The Department of Labour has investigated 239 claims of underpayment in the Bay of Plenty's horticultural sector over the past five years.
The Department says claims of underpayment have risen as horticultural workers became more aware of their rights through contact with seasonal workers from the Pacific.
As a result of the investigations, underpaid workers were paid their outstanding wages in 41 per cent of the cases and employers were able to comply with the law without paying any extra in a further 14 per cent of cases.
The Department of Labour, now known as the Labour Group within the Ministry of Business, Innovation and Employment, found 3 per cent of the claims to be unsubstantiated while 5 per cent of claims were withdrawn by the claimants.
The Labour Group was forced to cease its investigation in 37 per cent of cases (88 complaints) because the employer had gone broke, left the area or the complaining employee could no longer be contacted.
In most of the cases where the Labour Group found the employer to be at fault, the employer accepted the findings of the labour inspector and voluntarily complied with a repayment plan.
However, in seven cases the labour inspector was forced to use enforcement actions to get the employer to comply with the law.
In previous years this required taking the employer to the Employment Relations Authority, but legislative changes in May last year gave labour inspectors new tools called enforceable undertakings and improvement notices.
Since then six Western Bay employers have entered into enforceable undertakings to review their remuneration records and pay any arrears, in some cases to all employees past and present.
Paying below the minimum wage and/or not paying annual holidays or public holidays were the common breaches of law that prompted the Labour Group to act.

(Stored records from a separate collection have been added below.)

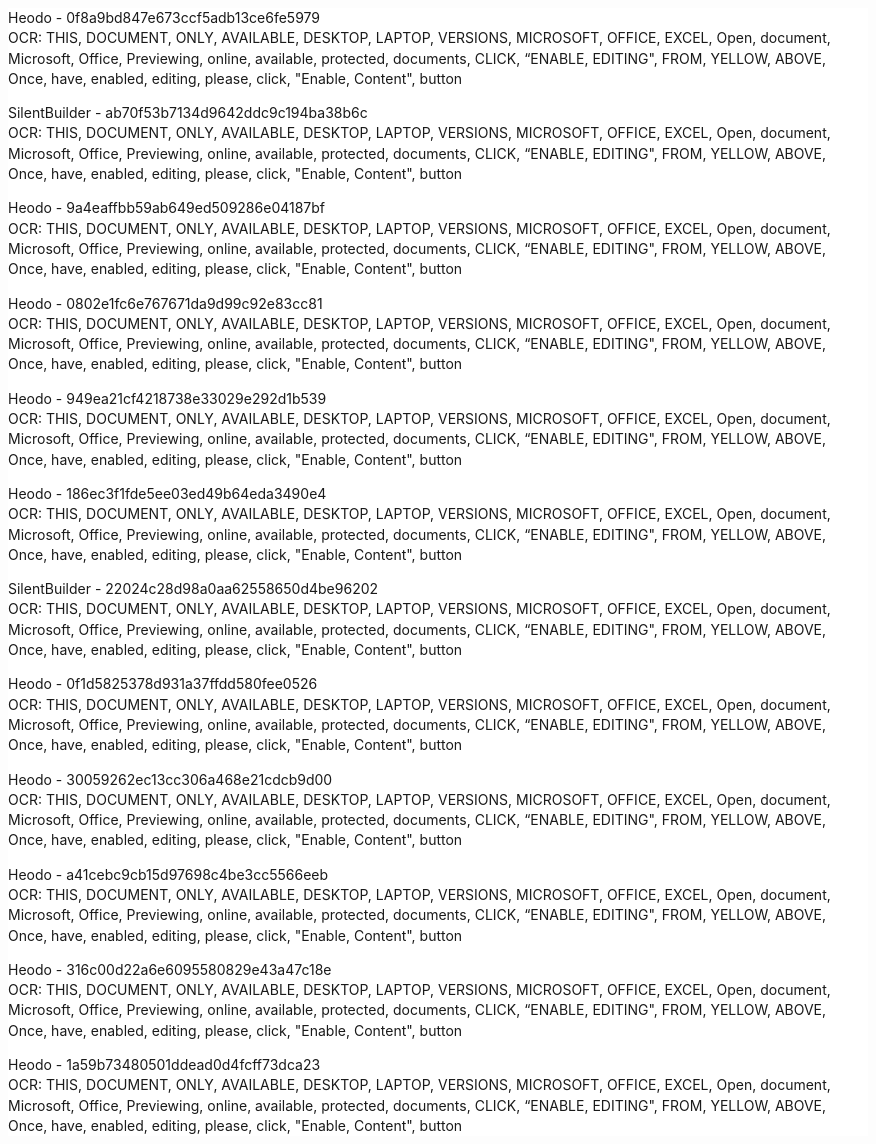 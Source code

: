 Heodo - 0f8a9bd847e673ccf5adb13ce6fe5979  
OCR: THIS, DOCUMENT, ONLY, AVAILABLE, DESKTOP, LAPTOP, VERSIONS, MICROSOFT, OFFICE, EXCEL, Open, document, Microsoft, Office, Previewing, online, available, protected, documents, CLICK, “ENABLE, EDITING", FROM, YELLOW, ABOVE, Once, have, enabled, editing, please, click, "Enable, Content", button  

SilentBuilder - ab70f53b7134d9642ddc9c194ba38b6c  
OCR: THIS, DOCUMENT, ONLY, AVAILABLE, DESKTOP, LAPTOP, VERSIONS, MICROSOFT, OFFICE, EXCEL, Open, document, Microsoft, Office, Previewing, online, available, protected, documents, CLICK, “ENABLE, EDITING", FROM, YELLOW, ABOVE, Once, have, enabled, editing, please, click, "Enable, Content", button  

Heodo - 9a4eaffbb59ab649ed509286e04187bf  
OCR: THIS, DOCUMENT, ONLY, AVAILABLE, DESKTOP, LAPTOP, VERSIONS, MICROSOFT, OFFICE, EXCEL, Open, document, Microsoft, Office, Previewing, online, available, protected, documents, CLICK, “ENABLE, EDITING", FROM, YELLOW, ABOVE, Once, have, enabled, editing, please, click, "Enable, Content", button  

Heodo - 0802e1fc6e767671da9d99c92e83cc81  
OCR: THIS, DOCUMENT, ONLY, AVAILABLE, DESKTOP, LAPTOP, VERSIONS, MICROSOFT, OFFICE, EXCEL, Open, document, Microsoft, Office, Previewing, online, available, protected, documents, CLICK, “ENABLE, EDITING", FROM, YELLOW, ABOVE, Once, have, enabled, editing, please, click, "Enable, Content", button  

Heodo - 949ea21cf4218738e33029e292d1b539  
OCR: THIS, DOCUMENT, ONLY, AVAILABLE, DESKTOP, LAPTOP, VERSIONS, MICROSOFT, OFFICE, EXCEL, Open, document, Microsoft, Office, Previewing, online, available, protected, documents, CLICK, “ENABLE, EDITING", FROM, YELLOW, ABOVE, Once, have, enabled, editing, please, click, "Enable, Content", button  

Heodo - 186ec3f1fde5ee03ed49b64eda3490e4  
OCR: THIS, DOCUMENT, ONLY, AVAILABLE, DESKTOP, LAPTOP, VERSIONS, MICROSOFT, OFFICE, EXCEL, Open, document, Microsoft, Office, Previewing, online, available, protected, documents, CLICK, “ENABLE, EDITING", FROM, YELLOW, ABOVE, Once, have, enabled, editing, please, click, "Enable, Content", button  

SilentBuilder - 22024c28d98a0aa62558650d4be96202  
OCR: THIS, DOCUMENT, ONLY, AVAILABLE, DESKTOP, LAPTOP, VERSIONS, MICROSOFT, OFFICE, EXCEL, Open, document, Microsoft, Office, Previewing, online, available, protected, documents, CLICK, “ENABLE, EDITING", FROM, YELLOW, ABOVE, Once, have, enabled, editing, please, click, "Enable, Content", button  

Heodo - 0f1d5825378d931a37ffdd580fee0526  
OCR: THIS, DOCUMENT, ONLY, AVAILABLE, DESKTOP, LAPTOP, VERSIONS, MICROSOFT, OFFICE, EXCEL, Open, document, Microsoft, Office, Previewing, online, available, protected, documents, CLICK, “ENABLE, EDITING", FROM, YELLOW, ABOVE, Once, have, enabled, editing, please, click, "Enable, Content", button  

Heodo - 30059262ec13cc306a468e21cdcb9d00  
OCR: THIS, DOCUMENT, ONLY, AVAILABLE, DESKTOP, LAPTOP, VERSIONS, MICROSOFT, OFFICE, EXCEL, Open, document, Microsoft, Office, Previewing, online, available, protected, documents, CLICK, “ENABLE, EDITING", FROM, YELLOW, ABOVE, Once, have, enabled, editing, please, click, "Enable, Content", button  

Heodo - a41cebc9cb15d97698c4be3cc5566eeb  
OCR: THIS, DOCUMENT, ONLY, AVAILABLE, DESKTOP, LAPTOP, VERSIONS, MICROSOFT, OFFICE, EXCEL, Open, document, Microsoft, Office, Previewing, online, available, protected, documents, CLICK, “ENABLE, EDITING", FROM, YELLOW, ABOVE, Once, have, enabled, editing, please, click, "Enable, Content", button  

Heodo - 316c00d22a6e6095580829e43a47c18e  
OCR: THIS, DOCUMENT, ONLY, AVAILABLE, DESKTOP, LAPTOP, VERSIONS, MICROSOFT, OFFICE, EXCEL, Open, document, Microsoft, Office, Previewing, online, available, protected, documents, CLICK, “ENABLE, EDITING", FROM, YELLOW, ABOVE, Once, have, enabled, editing, please, click, "Enable, Content", button  

Heodo - 1a59b73480501ddead0d4fcff73dca23  
OCR: THIS, DOCUMENT, ONLY, AVAILABLE, DESKTOP, LAPTOP, VERSIONS, MICROSOFT, OFFICE, EXCEL, Open, document, Microsoft, Office, Previewing, online, available, protected, documents, CLICK, “ENABLE, EDITING", FROM, YELLOW, ABOVE, Once, have, enabled, editing, please, click, "Enable, Content", button  
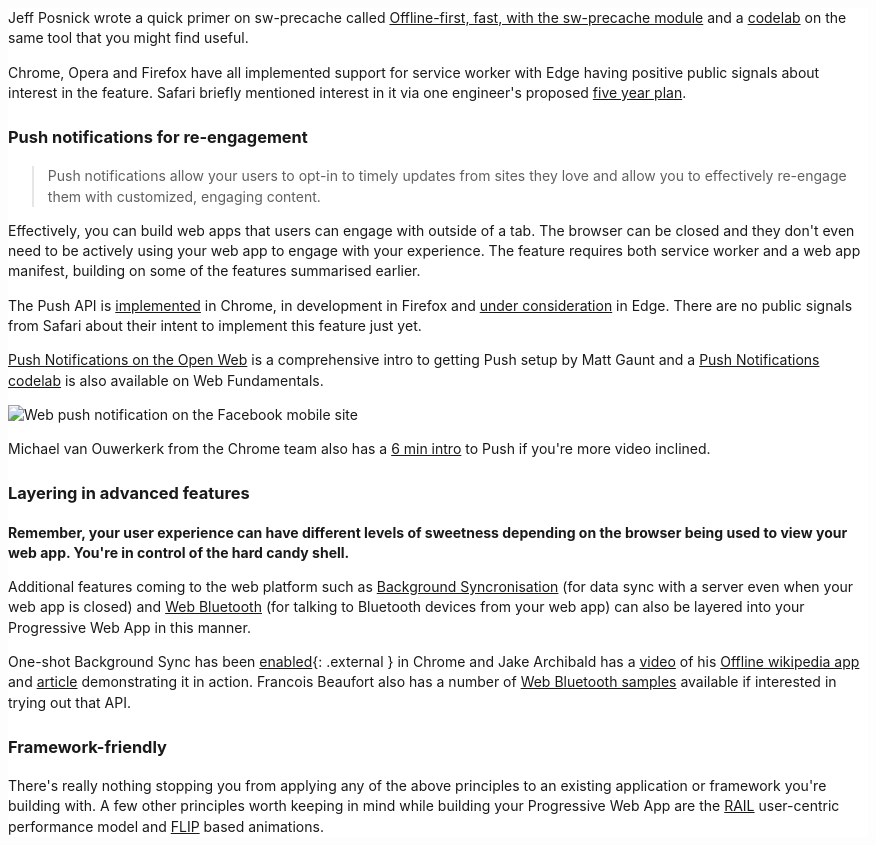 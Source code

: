 Jeff Posnick wrote a quick primer on sw-precache called [Offline-first, fast, with the sw-precache module](/web/updates/2015/02/offline-first-with-sw-precache) and a [codelab](https://www.code-labs.io/codelabs/sw-precache/index.html) on the same tool that you might find useful.

Chrome, Opera and Firefox have all implemented support for service worker with Edge having positive public signals about interest in the feature. Safari briefly mentioned interest in it via one engineer's proposed [five year plan](https://trac.webkit.org/wiki/FiveYearPlanFall2015).

### Push notifications for re-engagement

> Push notifications allow your users to opt-in to timely updates from sites they love and allow you to effectively re-engage them with customized, engaging content.

Effectively, you can build web apps that users can engage with outside of a tab. The browser can be closed and they don't even need to be actively using your web app to engage with your experience. The feature requires both service worker and a web app manifest, building on some of the features summarised earlier.

The Push API is [implemented](https://www.chromestatus.com/features/5416033485586432) in Chrome, in development in Firefox and [under consideration](https://dev.windows.com/en-us/microsoft-edge/platform/status/pushapi) in Edge. There are no public signals from Safari about their intent to implement this feature just yet.

[Push Notifications on the Open Web](/web/updates/2015/03/push-notifications-on-the-open-web) is a comprehensive intro to getting Push setup by Matt Gaunt and a [Push Notifications codelab](/web/fundamentals/getting-started/push-notifications/) is also available on Web Fundamentals.

<img src="/web/updates/images/2015/12/getting-started-pwa/pwa-push.jpg" style="width:300px" alt="Web push notification on the Facebook mobile site"/>

Michael van Ouwerkerk from the Chrome team also has a [6 min intro](/web/shows/google-io/2015/push-notifications) to Push if you're more video inclined.

### Layering in advanced features

**Remember, your user experience can have different levels of sweetness depending on the browser being used to view your web app. You're in control of the hard candy shell.**

Additional features coming to the web platform such as [Background Syncronisation](https://github.com/WICG/BackgroundSync/blob/master/explainer.md) (for data sync with a server even when your web app is closed) and [Web Bluetooth](https://webbluetoothcg.github.io/web-bluetooth/) (for talking to Bluetooth devices from your web app) can also be layered into your Progressive Web App in this manner.

One-shot Background Sync has been [enabled](https://codereview.chromium.org/1514383002/){: .external } in Chrome and Jake Archibald has a [video](https://www.youtube.com/watch?v=wjUCXgM70c0) of his [Offline wikipedia app](https://github.com/jakearchibald/offline-wikipedia) and [article](/web/updates/2015/12/background-sync) demonstrating it in action. Francois Beaufort also has a number of [Web Bluetooth samples](https://googlechrome.github.io/samples/web-bluetooth/) available if interested in trying out that API.

### Framework-friendly

There's really nothing stopping you from applying any of the above principles to an existing application or framework you're building with. A few other principles worth keeping in mind while building your Progressive Web App are the [RAIL](/web/tools/chrome-devtools/profile/evaluate-performance/rail) user-centric performance model and [FLIP](https://aerotwist.com/blog/flip-your-animations/) based animations.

Official complaints (according to Ministry data) stayed low until 2009 then rose dramatically (from 3.2 complaints per 1000 employees in 2008 to 19.1 in 2009) and stayed high during 2010 (22.8) and 2011 (17.2).
A Labour Group spokesperson said the rise is thought to be a "knock on effect" of the first phase of the Recognised Seasonal Employment (RSE) scheme.
"Contact with RSE workers is thought to have led to increasing awareness of worker rights amongst the general workforce in regard to minimum standards which in turn led to an increase in the number of complaints."
New Zealand Kiwifruit Growers president Neil Trebilco said that although there was no direct link between the grower and an orchard contractor's employee, they were disappointed whenever contractors underpaid staff because it reflected poorly on the whole industry.
However, putting the problem into context, he said the kiwifruit industry employed about 9000 seasonal workers in the Bay each season - and the 239 claims represented five seasons.
"It is not a large problem.
"Generally the contractors are pretty good, but human nature being what it is, there is always going to be someone who will bend the rules."
Mr Trebilco said the contractors who bent the rules were often the ones who did not last long in the industry.
Horticulture New Zealand spokeswoman Leigh Catley said underpayment was not a common problem in the industry and she did not believe it was getting any worse.
She said the Recognised Seasonal Employer programme had made the industry more productive and created more jobs for New Zealanders as well as Pacific Islanders.
"So employers are giving all workers more job security and more employment, and people who are moving around from employer to employer can recognise when industry standards aren't being met, and they are able to complain.
"Also more Kiwis have been interested in working in horticulture since the RSE scheme gave the industry good publicity about job availability. New Zealanders who get new jobs in horticulture and then find themselves being incorrectly compensated will either complain, or go and work somewhere else in horticulture where they will be looked after better."